Tesla is its own column. Price cuts that began in January 2023 continued through 2025. The Model Y Long Range AWD baseline US price moved from 65,990 dollars at the 2022 peak to 52,490, then to roughly 44,000, and after the refreshed Juniper trim crossed below 36,000 dollars in early 2026 in select markets. Tesla automotive gross margin, excluding regulatory credits, compressed from 28.5 percent in Q1 2022 to about 17.9 percent in 2024 per the 10-K filing. Operating margin fell from a 2022 peak above 16 percent to about 7 percent in 2024. The price war Tesla started squeezed every traditional OEM that had bet on a higher transaction price for an electric variant of the same nameplate.
| Manufacturer | 2024 EV action | Magnitude or unit |
|---|---|---|
| Ford | Model e impairment | 1.5 billion dollars |
| Ford | Model e segment EBIT loss | 5.1 billion dollars |
| GM | Cancelled Buick Velite, delayed Cadillac Optiq | Reset 2025 EV target to 200 to 250 thousand |
| Volvo | Retreated from 2030 all EV pledge | New target 90 to 100 percent electrified |
| Stellantis | Pulled Jeep Wagoneer S launch volume | Fiat 500e under 10 thousand US units |
| Tesla | Model Y price cuts and refresh | Entry from 65,990 to under 36,000 dollars |
| Tesla | Automotive gross margin | 28.5 percent in Q1 2022 to 17.9 percent in 2024 |
| BYD | 2024 total vehicle sales | 4.27 million units |
China and BYD #
BYD reported 4.27 million vehicle sales in 2024 in its Hong Kong Stock Exchange filing, a 41 percent increase, of which roughly 1.76 million were pure battery electrics and 2.49 million were plug in hybrids under DM-i and DM-p. CPCA tallies put BYD at 32 percent of Chinese plug in passenger sales. Export volume crossed 417 thousand units, with gains in Brazil, Thailand, the United Kingdom, and Australia. BYD aggressively used the Blade LFP cell to set price floors, and the Seagull hatchback at 69,800 yuan or roughly 9,600 dollars became the reference for entry compacts in Asia.

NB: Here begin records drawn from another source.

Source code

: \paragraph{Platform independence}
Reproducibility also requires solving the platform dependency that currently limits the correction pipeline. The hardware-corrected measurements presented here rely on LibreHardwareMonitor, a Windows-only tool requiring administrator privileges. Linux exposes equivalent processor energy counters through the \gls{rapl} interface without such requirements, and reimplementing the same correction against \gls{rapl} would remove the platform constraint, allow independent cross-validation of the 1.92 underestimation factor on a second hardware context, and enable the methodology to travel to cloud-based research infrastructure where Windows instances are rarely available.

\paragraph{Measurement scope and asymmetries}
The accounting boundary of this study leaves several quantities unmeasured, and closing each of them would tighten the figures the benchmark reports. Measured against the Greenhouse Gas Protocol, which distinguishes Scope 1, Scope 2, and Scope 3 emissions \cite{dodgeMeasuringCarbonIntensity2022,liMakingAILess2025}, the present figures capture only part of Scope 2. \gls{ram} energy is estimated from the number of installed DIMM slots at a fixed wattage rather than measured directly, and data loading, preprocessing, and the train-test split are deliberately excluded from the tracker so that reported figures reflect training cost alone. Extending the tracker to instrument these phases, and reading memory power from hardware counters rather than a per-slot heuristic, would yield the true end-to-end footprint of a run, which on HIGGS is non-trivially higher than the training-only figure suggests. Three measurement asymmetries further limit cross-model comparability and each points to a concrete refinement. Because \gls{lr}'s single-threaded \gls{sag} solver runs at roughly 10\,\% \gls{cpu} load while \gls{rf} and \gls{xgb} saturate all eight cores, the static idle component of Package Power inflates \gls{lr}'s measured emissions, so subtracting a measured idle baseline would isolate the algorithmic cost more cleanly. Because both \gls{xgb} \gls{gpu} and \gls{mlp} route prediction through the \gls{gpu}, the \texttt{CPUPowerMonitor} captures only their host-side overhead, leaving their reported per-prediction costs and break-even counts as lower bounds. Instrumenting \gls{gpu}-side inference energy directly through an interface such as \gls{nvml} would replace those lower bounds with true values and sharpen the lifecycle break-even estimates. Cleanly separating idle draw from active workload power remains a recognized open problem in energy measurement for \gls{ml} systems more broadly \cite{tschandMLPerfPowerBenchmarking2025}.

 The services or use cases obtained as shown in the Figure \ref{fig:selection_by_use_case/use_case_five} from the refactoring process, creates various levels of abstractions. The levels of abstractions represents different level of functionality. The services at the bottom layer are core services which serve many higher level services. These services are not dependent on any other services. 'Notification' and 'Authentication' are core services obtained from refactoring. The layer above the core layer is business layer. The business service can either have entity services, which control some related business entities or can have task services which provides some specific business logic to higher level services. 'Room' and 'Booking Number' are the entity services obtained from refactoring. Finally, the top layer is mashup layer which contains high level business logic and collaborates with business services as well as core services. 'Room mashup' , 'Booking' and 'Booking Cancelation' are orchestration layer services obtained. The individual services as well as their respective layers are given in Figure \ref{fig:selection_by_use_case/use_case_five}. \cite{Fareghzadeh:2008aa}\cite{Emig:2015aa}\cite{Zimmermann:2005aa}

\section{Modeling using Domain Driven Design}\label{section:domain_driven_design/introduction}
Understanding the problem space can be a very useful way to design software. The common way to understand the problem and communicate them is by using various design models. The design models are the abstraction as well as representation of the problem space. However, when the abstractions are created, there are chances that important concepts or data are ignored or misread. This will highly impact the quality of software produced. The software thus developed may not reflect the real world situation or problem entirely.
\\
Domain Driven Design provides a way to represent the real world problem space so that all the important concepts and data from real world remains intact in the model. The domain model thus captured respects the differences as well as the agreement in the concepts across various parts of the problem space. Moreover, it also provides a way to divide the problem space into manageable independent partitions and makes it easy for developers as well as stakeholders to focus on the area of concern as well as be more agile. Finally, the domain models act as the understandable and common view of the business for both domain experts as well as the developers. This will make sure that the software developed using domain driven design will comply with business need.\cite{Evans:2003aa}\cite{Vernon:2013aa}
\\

The ecosystem behind BYD matters. CATL retained roughly 38 percent of global EV battery installations, with BYD second at about 17 percent on vertical integration. The national NEV subsidy ended at the close of 2022, but trade in scrappage incentives announced in April 2024 and extended in 2025 added roughly 20 thousand yuan per qualifying NEV swap, with the State Council disclosing more than 6.6 million applications by year end. The Chinese cost curve is no longer set by subsidy. It is set by scale, vertical integration, and a supplier base that runs at thinner gross margins than Detroit, Wolfsburg, or Stuttgart can match without structural change.
Policy whiplash, IRA 30D and the 2025 tariff layer #
The Inflation Reduction Act Section 30D clean vehicle credit, worth up to 7,500 dollars for qualifying new vehicles plus a 4,000 dollar used vehicle credit under Section 25E, drove a step change in 2024 when IRS allowed the credit to transfer at point of sale. IRS data released in October 2024 showed roughly 250 thousand point of sale transfers in the first nine months, with average credit value near 7,000 dollars. Treasury Foreign Entity of Concern rules tightened qualifying battery sourcing through 2025 and 2026, knocking the Ford Mustang Mach-E and certain Volkswagen ID.4 trims off the qualifying list at the start of 2024.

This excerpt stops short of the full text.